▸ Task statement: Report all lines from the entries below in which "relativo" appears.

▸ Data supplied:
****************
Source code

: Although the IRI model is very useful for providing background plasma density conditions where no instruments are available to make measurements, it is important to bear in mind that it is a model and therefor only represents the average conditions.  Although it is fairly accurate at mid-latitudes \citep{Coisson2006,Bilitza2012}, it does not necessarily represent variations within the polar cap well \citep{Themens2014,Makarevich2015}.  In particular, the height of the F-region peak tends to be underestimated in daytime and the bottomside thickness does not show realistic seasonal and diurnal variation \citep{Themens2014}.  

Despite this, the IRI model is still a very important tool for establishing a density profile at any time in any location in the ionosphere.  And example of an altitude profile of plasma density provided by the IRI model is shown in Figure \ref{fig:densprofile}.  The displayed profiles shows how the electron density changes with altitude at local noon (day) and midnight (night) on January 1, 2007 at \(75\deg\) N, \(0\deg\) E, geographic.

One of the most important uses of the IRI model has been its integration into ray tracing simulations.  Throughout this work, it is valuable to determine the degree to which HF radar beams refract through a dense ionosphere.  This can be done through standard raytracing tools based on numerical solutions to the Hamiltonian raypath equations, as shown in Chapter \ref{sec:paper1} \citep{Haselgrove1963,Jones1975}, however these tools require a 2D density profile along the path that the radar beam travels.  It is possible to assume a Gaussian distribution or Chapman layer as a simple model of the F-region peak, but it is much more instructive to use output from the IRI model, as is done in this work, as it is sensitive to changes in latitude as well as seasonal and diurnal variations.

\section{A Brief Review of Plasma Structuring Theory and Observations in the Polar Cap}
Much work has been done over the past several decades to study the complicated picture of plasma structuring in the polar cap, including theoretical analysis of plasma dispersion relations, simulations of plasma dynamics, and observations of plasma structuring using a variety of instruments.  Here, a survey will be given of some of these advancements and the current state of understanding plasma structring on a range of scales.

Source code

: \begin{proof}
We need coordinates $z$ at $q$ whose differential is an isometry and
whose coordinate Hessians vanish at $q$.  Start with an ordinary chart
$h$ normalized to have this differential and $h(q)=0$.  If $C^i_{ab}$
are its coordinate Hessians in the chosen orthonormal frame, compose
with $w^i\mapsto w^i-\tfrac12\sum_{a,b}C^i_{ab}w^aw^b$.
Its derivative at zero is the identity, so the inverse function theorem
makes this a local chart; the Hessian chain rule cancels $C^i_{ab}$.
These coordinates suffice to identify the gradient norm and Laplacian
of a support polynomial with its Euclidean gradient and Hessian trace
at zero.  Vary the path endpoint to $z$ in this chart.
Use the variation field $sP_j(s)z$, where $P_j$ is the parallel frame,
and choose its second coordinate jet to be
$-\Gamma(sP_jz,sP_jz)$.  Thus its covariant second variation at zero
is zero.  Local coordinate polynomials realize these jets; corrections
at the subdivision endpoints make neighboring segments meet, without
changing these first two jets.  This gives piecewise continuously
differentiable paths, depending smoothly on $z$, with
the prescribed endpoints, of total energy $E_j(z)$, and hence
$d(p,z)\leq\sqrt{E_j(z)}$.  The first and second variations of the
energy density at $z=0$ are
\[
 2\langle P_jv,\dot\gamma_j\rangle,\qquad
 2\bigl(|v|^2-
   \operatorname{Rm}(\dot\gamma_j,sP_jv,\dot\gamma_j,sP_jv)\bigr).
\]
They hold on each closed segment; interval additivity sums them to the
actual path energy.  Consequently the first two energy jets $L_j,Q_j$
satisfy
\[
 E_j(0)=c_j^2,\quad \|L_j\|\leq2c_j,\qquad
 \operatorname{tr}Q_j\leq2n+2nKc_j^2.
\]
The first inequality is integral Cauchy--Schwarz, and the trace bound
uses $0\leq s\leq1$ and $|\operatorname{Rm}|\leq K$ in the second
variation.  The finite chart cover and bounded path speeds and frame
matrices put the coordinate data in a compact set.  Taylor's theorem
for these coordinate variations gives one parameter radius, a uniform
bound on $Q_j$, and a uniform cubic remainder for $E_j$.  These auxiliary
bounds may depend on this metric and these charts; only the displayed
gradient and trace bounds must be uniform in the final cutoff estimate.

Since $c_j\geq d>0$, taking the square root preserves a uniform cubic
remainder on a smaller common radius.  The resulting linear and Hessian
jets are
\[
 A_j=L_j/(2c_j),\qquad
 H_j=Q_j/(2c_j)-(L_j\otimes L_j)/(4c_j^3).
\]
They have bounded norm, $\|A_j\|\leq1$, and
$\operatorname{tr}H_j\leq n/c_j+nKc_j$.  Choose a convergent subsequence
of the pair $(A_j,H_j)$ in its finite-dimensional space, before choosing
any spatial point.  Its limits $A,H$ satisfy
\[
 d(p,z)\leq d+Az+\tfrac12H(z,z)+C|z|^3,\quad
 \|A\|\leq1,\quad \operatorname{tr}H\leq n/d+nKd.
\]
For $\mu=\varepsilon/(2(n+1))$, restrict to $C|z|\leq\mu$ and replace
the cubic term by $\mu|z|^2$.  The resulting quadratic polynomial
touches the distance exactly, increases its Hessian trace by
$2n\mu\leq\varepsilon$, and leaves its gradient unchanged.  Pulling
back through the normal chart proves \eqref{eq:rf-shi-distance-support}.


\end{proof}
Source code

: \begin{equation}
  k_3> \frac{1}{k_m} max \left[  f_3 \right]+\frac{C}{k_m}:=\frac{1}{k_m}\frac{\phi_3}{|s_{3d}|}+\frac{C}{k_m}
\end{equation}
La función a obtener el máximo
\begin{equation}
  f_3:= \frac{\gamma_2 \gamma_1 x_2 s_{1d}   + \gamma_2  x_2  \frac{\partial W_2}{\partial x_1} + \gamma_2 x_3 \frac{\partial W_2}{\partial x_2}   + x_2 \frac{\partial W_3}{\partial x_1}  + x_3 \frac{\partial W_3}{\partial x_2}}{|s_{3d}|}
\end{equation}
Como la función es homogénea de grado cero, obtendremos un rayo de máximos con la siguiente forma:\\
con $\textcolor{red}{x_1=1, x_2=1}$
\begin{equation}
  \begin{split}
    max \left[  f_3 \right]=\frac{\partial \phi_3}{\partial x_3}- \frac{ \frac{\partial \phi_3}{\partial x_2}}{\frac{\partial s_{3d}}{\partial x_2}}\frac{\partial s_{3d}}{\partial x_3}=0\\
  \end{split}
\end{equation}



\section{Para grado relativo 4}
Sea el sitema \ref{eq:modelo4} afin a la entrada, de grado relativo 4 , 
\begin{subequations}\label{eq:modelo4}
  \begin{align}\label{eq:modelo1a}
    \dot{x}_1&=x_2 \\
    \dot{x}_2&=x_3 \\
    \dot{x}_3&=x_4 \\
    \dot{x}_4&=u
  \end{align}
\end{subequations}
****************
▸ Response area:
\section{Para grado relativo 4}
Sea el sitema \ref{eq:modelo4} afin a la entrada, de grado relativo 4 , 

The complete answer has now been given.